WASHINGTON — Associated Press
Last updated on Friday, Aug. 14, 2009
U.S. productivity surged in the spring by the largest amount in almost six years while labour costs plunged at the fastest pace in nine years. The results point to a recession losing steam, but they do not bode well for the unemployed or those forced to work shorter weeks who were hoping for more hours.
The U.S. Labour Department said yesterday that productivity, the amount of output per hour of work, rose at an annual rate of 6.4 per cent in the April-June quarter, while unit labour costs dropped 5.8 per cent. Both results were greater than economists expected.
Productivity can help boost living standards because it means companies can pay their workers more, with those wage increases financed by rising output. However, in this recession, companies have been using their productivity gains from layoffs and other cost cuts not to hire again but to bolster their profits.

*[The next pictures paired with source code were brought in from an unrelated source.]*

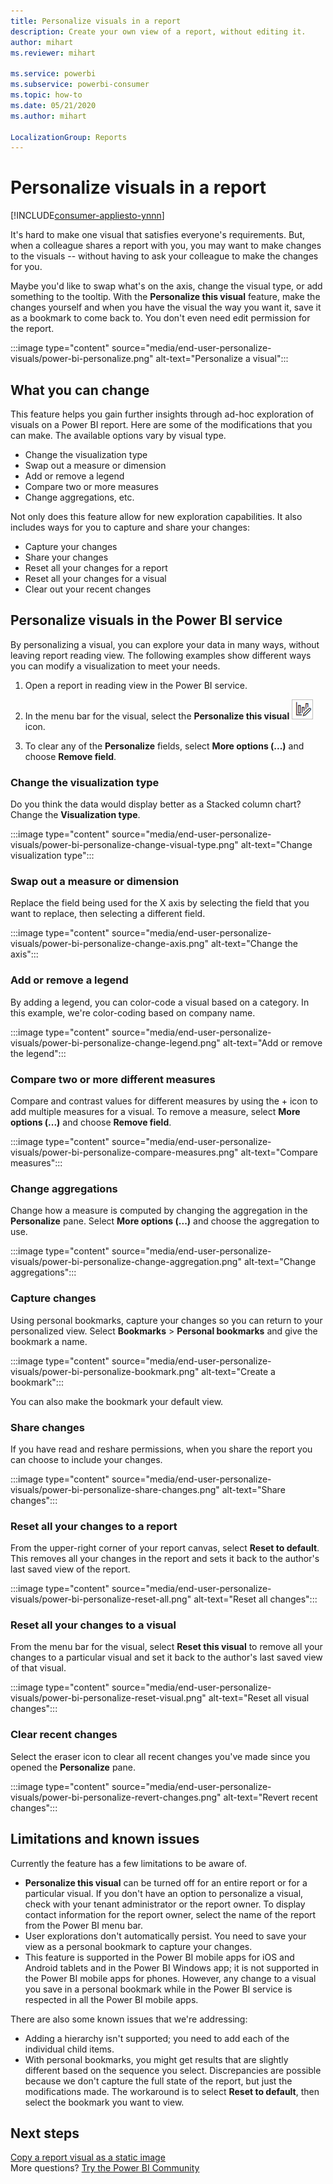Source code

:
 ```yaml
---
title: Personalize visuals in a report
description: Create your own view of a report, without editing it. 
author: mihart
ms.reviewer: mihart

ms.service: powerbi
ms.subservice: powerbi-consumer
ms.topic: how-to
ms.date: 05/21/2020
ms.author: mihart

LocalizationGroup: Reports
---
```

# Personalize visuals in a report

[!INCLUDE[consumer-appliesto-ynnn](../includes/consumer-appliesto-ynnn.md)]

It's hard to make one visual that satisfies everyone's requirements. But, when a colleague shares a report with you, you may want to make changes to the visuals -- without having to ask your colleague to make the changes for you. 

Maybe you'd like to swap what's on the axis, change the visual type, or add something to the tooltip. With the **Personalize this visual** feature, make the changes yourself and when you have the visual the way you want it, save it as a bookmark to come back to. You don't even need edit permission for the report.

:::image type="content" source="media/end-user-personalize-visuals/power-bi-personalize.png" alt-text="Personalize a visual":::
 
## What you can change

This feature helps you gain further insights through ad-hoc exploration of visuals on a Power BI report. Here are some of the modifications that you can make. The available options vary by visual type. 

- Change the visualization type
- Swap out a measure or dimension
- Add or remove a legend
- Compare two or more measures
- Change aggregations, etc.

Not only does this feature allow for new exploration capabilities. It also includes ways for you to capture and share your changes:

- Capture your changes
- Share your changes
- Reset all your changes for a report
- Reset all your changes for a visual
- Clear out your recent changes


## Personalize visuals in the Power BI service

By personalizing a visual, you can explore your data in many ways, without leaving report reading view. The following examples show different ways you can modify a visualization to meet your needs. 

1. Open a report in reading view in the Power BI service.

2. In the menu bar for the visual, select the **Personalize this visual** ![Personalize this visual icon](media/end-user-personalize-visuals/power-bi-personalize-visual-icon.png) icon. 

3. To clear any of the **Personalize** fields, select **More options (...)** and choose **Remove field**.

### Change the visualization type

Do you think the data would display better as a Stacked column chart? Change the **Visualization type**.

:::image type="content" source="media/end-user-personalize-visuals/power-bi-personalize-change-visual-type.png" alt-text="Change visualization type":::
 
### Swap out a measure or dimension
Replace the field being used for the X axis by selecting the field that you want to replace, then selecting a different field.

:::image type="content" source="media/end-user-personalize-visuals/power-bi-personalize-change-axis.png" alt-text="Change the axis":::
 
### Add or remove a legend
By adding a legend, you can color-code a visual based on a category. In this example, we're color-coding based on company name. 

:::image type="content" source="media/end-user-personalize-visuals/power-bi-personalize-change-legend.png" alt-text="Add or remove the legend":::

### Compare two or more different measures
Compare and contrast values for different measures by using the + icon to add multiple measures for a visual. To remove a measure, select **More options (...)** and choose **Remove field**.

:::image type="content" source="media/end-user-personalize-visuals/power-bi-personalize-compare-measures.png" alt-text="Compare measures":::

### Change aggregations
Change how a measure is computed by changing the aggregation in the **Personalize** pane. Select **More options (...)** and choose the aggregation to use.

:::image type="content" source="media/end-user-personalize-visuals/power-bi-personalize-change-aggregation.png" alt-text="Change aggregations":::

### Capture changes 
Using personal bookmarks, capture your changes so you can return to your personalized view. Select **Bookmarks** > **Personal bookmarks** and give the bookmark a name. 

:::image type="content" source="media/end-user-personalize-visuals/power-bi-personalize-bookmark.png" alt-text="Create a bookmark":::
 
You can also make the bookmark your default view.

### Share changes 
If you have read and reshare permissions, when you share the report you can choose to include your changes.

:::image type="content" source="media/end-user-personalize-visuals/power-bi-personalize-share-changes.png" alt-text="Share changes":::
 
### Reset all your changes to a report

From the upper-right corner of your report canvas, select **Reset to default**. This removes all your changes in the report and sets it back to the author's last saved view of the report.

:::image type="content" source="media/end-user-personalize-visuals/power-bi-personalize-reset-all.png" alt-text="Reset all changes":::
 
### Reset all your changes to a visual

From the menu bar for the visual, select **Reset this visual** to remove all your changes to a particular visual and set it back to the author's last saved view of that visual.

:::image type="content" source="media/end-user-personalize-visuals/power-bi-personalize-reset-visual.png" alt-text="Reset all visual changes":::
 
### Clear recent changes

Select the eraser icon to clear all recent changes you've made since you opened the **Personalize** pane.  

:::image type="content" source="media/end-user-personalize-visuals/power-bi-personalize-revert-changes.png" alt-text="Revert recent changes":::

## Limitations and known issues

Currently the feature has a few limitations to be aware of.

- **Personalize this visual** can be turned off for an entire report or for a particular visual. If you don't have an option to personalize a visual, check with your tenant administrator or the report owner. To display contact information for the report owner, select the name of the report from the Power BI menu bar.
- User explorations don't automatically persist. You need to save your view as a personal bookmark to capture your changes.
- This feature is supported in the Power BI mobile apps for iOS and Android tablets and in the Power BI Windows app; it is not supported in the Power BI mobile apps for phones. However, any change to a visual you save in a personal bookmark while in the Power BI service is respected in all the Power BI mobile apps.

There are also some known issues that we're addressing:

- Adding a hierarchy isn't supported; you need to add each of the individual child items.
- With personal bookmarks, you might get results that are slightly different based on the sequence you select. Discrepancies are possible because we don't capture the full state of the report, but just the modifications made. The workaround is to select **Reset to default**, then select the bookmark you want to view. 

## Next steps
[Copy a report visual as a static image](../visuals/power-bi-visualization-copy-paste.md)    
More questions? [Try the Power BI Community](https://community.powerbi.com/)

The result: Many companies have been reporting better-than-expected second-quarter earnings despite falling sales.
Businesses producing more with fewer employees means millions of unemployed Americans likely will continue to face a dismal job market. Some analysts also worry that companies' aggressive cost-cutting could make it hard to mount a sustainable recovery. That's because a lack of wage growth and a shortage of jobs will likely depress consumer spending, which accounts for about 70 per cent of U.S. economic output.
Ideally, businesses would use the current productivity gains to stabilize their own financial situations and as the economy rebounds, resume hiring to meet the rising demand, analysts said.
"Hopefully, businesses will stop the layoffs and start hiring again so that consumers will have the ability to spend, but that is a tricky transition," said Mark Zandi, chief economist at Moody's Economy.com.
In a second report, the Commerce Department said wholesale inventories declined for a record 10th consecutive month, falling 1.7 per cent in June. That was nearly double the 0.9 per cent decrease economists had expected.
But in an encouraging sign, sales rose 0.4 per cent for a second straight month. The first back-to-back increases in a year boosted hopes that businesses will begin to ramp up production to meet rising demand.
The second-quarter productivity increase reflected that the number of hours worked fell much faster than output dropped. Total hours worked dropped at an annual rate of 7.6 per cent, while the output of non-farm businesses fell at a 1.7 per cent rate.
The U.S.'s total output of goods and services, as measured by the gross domestic product, fell at an annual rate of 1 per cent in the second quarter. That was a much slower rate of decline than the previous two quarters when the economy shrank at the fastest pace in more than a half-century.
Many economists believe the recession is on the verge of ending. Should the economy start to grow in the second half of this year, some companies might boost employment - if demand for their products showed a sustained increase.
Still, the leaner work force should help keep productivity rising in coming quarters although the gains are not expected to be as large as the jump in the spring.